§ Document images with source code:
=== Section Start ===
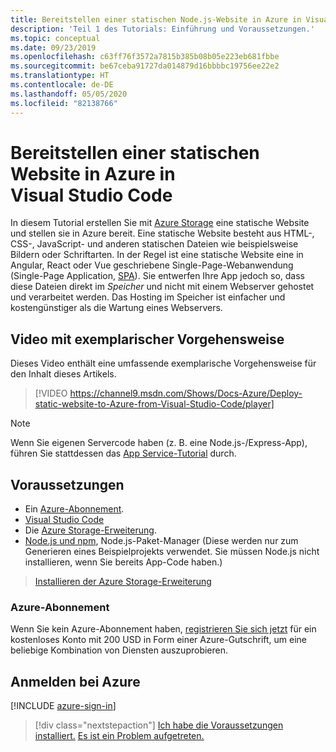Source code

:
 ```yaml
---
title: Bereitstellen einer statischen Node.js-Website in Azure in Visual Studio Code
description: 'Teil 1 des Tutorials: Einführung und Voraussetzungen.'
ms.topic: conceptual
ms.date: 09/23/2019
ms.openlocfilehash: c63ff76f3572a7815b385b08b05e223eb681fbbe
ms.sourcegitcommit: be67ceba91727da014879d16bbbbc19756ee22e2
ms.translationtype: HT
ms.contentlocale: de-DE
ms.lasthandoff: 05/05/2020
ms.locfileid: "82138766"
---
```

# <a name="deploy-a-static-website-to-azure-from-visual-studio-code"></a>Bereitstellen einer statischen Website in Azure in Visual Studio Code

In diesem Tutorial erstellen Sie mit [Azure Storage](https://docs.microsoft.com/azure/storage) eine statische Website und stellen sie in Azure bereit. Eine statische Website besteht aus HTML-, CSS-, JavaScript- und anderen statischen Dateien wie beispielsweise Bildern oder Schriftarten. In der Regel ist eine statische Website eine in Angular, React oder Vue geschriebene Single-Page-Webanwendung (Single-Page Application, [SPA](https://en.wikipedia.org/wiki/Single-page_application)). Sie entwerfen Ihre App jedoch so, dass diese Dateien direkt im _Speicher_ und nicht mit einem Webserver gehostet und verarbeitet werden. Das Hosting im Speicher ist einfacher und kostengünstiger als die Wartung eines Webservers.

## <a name="walkthrough-video"></a>Video mit exemplarischer Vorgehensweise

Dieses Video enthält eine umfassende exemplarische Vorgehensweise für den Inhalt dieses Artikels.

> [!VIDEO https://channel9.msdn.com/Shows/Docs-Azure/Deploy-static-website-to-Azure-from-Visual-Studio-Code/player]

> [!NOTE]
> Wenn Sie eigenen Servercode haben (z. B. eine Node.js-/Express-App), führen Sie stattdessen das [App Service-Tutorial](tutorial-vscode-azure-app-service-node-01.md) durch.

## <a name="prerequisites"></a>Voraussetzungen

- Ein [Azure-Abonnement](#azure-subscription).
- [Visual Studio Code](https://code.visualstudio.com/)
- Die [Azure Storage-Erweiterung](https://marketplace.visualstudio.com/items?itemName=ms-azuretools.vscode-azurestorage).
- [Node.js und npm](https://nodejs.org/en/download), Node.js-Paket-Manager (Diese werden nur zum Generieren eines Beispielprojekts verwendet. Sie müssen Node.js nicht installieren, wenn Sie bereits App-Code haben.)

> <a class="tutorial-install-extension-btn" href="https://marketplace.visualstudio.com/items?itemName=ms-azuretools.vscode-azurestorage">Installieren der Azure Storage-Erweiterung</a>

### <a name="azure-subscription"></a>Azure-Abonnement

Wenn Sie kein Azure-Abonnement haben, [registrieren Sie sich jetzt](https://azure.microsoft.com/free/?utm_source=campaign&utm_campaign=vscode-tutorial-static-website&mktingSource=vscode-tutorial-static-website) für ein kostenloses Konto mit 200 USD in Form einer Azure-Gutschrift, um eine beliebige Kombination von Diensten auszuprobieren.

## <a name="sign-in-to-azure"></a>Anmelden bei Azure

[!INCLUDE [azure-sign-in](includes/azure-sign-in.md)]

> [!div class="nextstepaction"]
> [Ich habe die Voraussetzungen installiert.](tutorial-vscode-static-website-node-02.md) [Es ist ein Problem aufgetreten.](https://www.research.net/r/PWZWZ52?tutorial=node-deployment-staticwebsite&step=getting-started)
=== Section End ===
§ Goal of the exercise: The required output is a copy of each line in the records where the string "statischen" occurs.

§ Output of the task:
title: Bereitstellen einer statischen Node.js-Website in Azure in Visual Studio Code
# <a name="deploy-a-static-website-to-azure-from-visual-studio-code"></a>Bereitstellen einer statischen Website in Azure in Visual Studio Code
In diesem Tutorial erstellen Sie mit [Azure Storage](https://docs.microsoft.com/azure/storage) eine statische Website und stellen sie in Azure bereit. Eine statische Website besteht aus HTML-, CSS-, JavaScript- und anderen statischen Dateien wie beispielsweise Bildern oder Schriftarten. In der Regel ist eine statische Website eine in Angular, React oder Vue geschriebene Single-Page-Webanwendung (Single-Page Application, [SPA](https://en.wikipedia.org/wiki/Single-page_application)). Sie entwerfen Ihre App jedoch so, dass diese Dateien direkt im _Speicher_ und nicht mit einem Webserver gehostet und verarbeitet werden. Das Hosting im Speicher ist einfacher und kostengünstiger als die Wartung eines Webservers.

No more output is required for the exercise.